Il allait de soi que le spectacle comportait un hommage très chaleureux à Σαπφώ (transcription : Sapphô). Car Λέσβος nourrit une immense affection pour la poétesse. Par rapport à l’arbre généalogique, il s’agit d’une profonde piété. Par rapport à la Muse, il s’agit d’un très bel engouement.
La programmation a eu l’intelligence et la subtilité d’introduire l’hommage à la grande poétesse par des vers du poète des temps modernes. Ces vers d’introduction étaient chantés par une voix athénienne, qui possédait la tessiture de mezzo-sprano :
L’inspiration poétique modelait le visage de la cantatrice pour faire naître l’émotion juste.

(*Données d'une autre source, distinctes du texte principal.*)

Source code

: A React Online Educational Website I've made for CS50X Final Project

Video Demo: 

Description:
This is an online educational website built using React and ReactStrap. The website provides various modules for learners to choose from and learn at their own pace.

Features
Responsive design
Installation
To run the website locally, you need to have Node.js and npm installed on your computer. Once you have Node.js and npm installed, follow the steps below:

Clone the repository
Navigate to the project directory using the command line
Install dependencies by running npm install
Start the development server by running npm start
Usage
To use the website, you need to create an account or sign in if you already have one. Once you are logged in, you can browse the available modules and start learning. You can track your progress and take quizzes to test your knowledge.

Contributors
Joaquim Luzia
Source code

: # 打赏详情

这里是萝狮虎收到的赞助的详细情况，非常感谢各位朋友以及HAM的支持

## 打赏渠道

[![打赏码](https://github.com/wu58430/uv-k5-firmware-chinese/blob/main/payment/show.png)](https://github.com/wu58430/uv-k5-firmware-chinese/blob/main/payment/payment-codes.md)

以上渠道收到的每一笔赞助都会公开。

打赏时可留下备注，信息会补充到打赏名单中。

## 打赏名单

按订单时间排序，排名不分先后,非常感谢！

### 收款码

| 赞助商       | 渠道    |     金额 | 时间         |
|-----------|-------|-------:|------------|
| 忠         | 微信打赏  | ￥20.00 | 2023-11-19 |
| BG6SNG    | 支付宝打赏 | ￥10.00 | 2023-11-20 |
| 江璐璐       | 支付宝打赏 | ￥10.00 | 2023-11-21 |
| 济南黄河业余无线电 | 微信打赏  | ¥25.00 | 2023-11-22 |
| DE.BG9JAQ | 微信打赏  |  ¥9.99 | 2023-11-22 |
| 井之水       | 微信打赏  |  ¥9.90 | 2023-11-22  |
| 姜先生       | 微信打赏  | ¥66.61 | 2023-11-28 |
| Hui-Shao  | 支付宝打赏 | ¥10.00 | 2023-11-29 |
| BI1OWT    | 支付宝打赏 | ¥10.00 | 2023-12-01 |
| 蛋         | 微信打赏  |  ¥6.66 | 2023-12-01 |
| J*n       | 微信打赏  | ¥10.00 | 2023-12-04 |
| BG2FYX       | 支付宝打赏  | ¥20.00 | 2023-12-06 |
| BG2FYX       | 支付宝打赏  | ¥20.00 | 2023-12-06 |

Voici les vers chantés avec tant d’expressivité :
Στήνει καρτέρι ο κεραυνός
χώρια να μας πετύχει
Μα ‘ναι μεγάλος ο ουρανός
και τοσοδούλα η Τύχη
En français :
La foudre érige un piège
sauf pour nous trouver [par hasard]
Mais le ciel est grand
et la Chance [est comme] Petite Poucette
Le programme a commencé par une invocation de la Chance, grâce à laquelle il y a toujours un dénouement heureux.
Le texte grec nomme deux forces qui interfèrent dans notre cheminement. L’une est destructrice : c’est la foudre. L’autre est salvatrice : c’est la Chance. En rapprochant celle-ci de l’héroïne du conte d’Andersen, le poète professe son optimisme. En effet, à la fin du conte danois, Poucette rencontre son prince bien-aimé grâce aux services de l’hirondelle qu’elle a soignée auparavant.
L’allusion à Poucette pour évoquer la Chance suscite trois remarques. D’abord, par rapport à la conjoncture, la Chance sauve d’une impasse. Ensuite, par rapport à la dramaturgie, la Chance utilise le registre du merveilleux. Enfin, par rapport à la grammaire, la Chance est du genre féminin, aussi bien dans la langue française que dans la langue grecque.
Après nous avoir souhaité la bienvenue en nous confiant à la Chance, le programme nous a menés vers l’illustre figure de proue qu’était Σαπφώ.
Plusieurs poèmes étaient composés par le Nobel de 1979 pour rendre hommage à la grande poétesse de l’Antiquité. Ces poèmes étaient chantés, comme l’aurait voulu Σαπφώ.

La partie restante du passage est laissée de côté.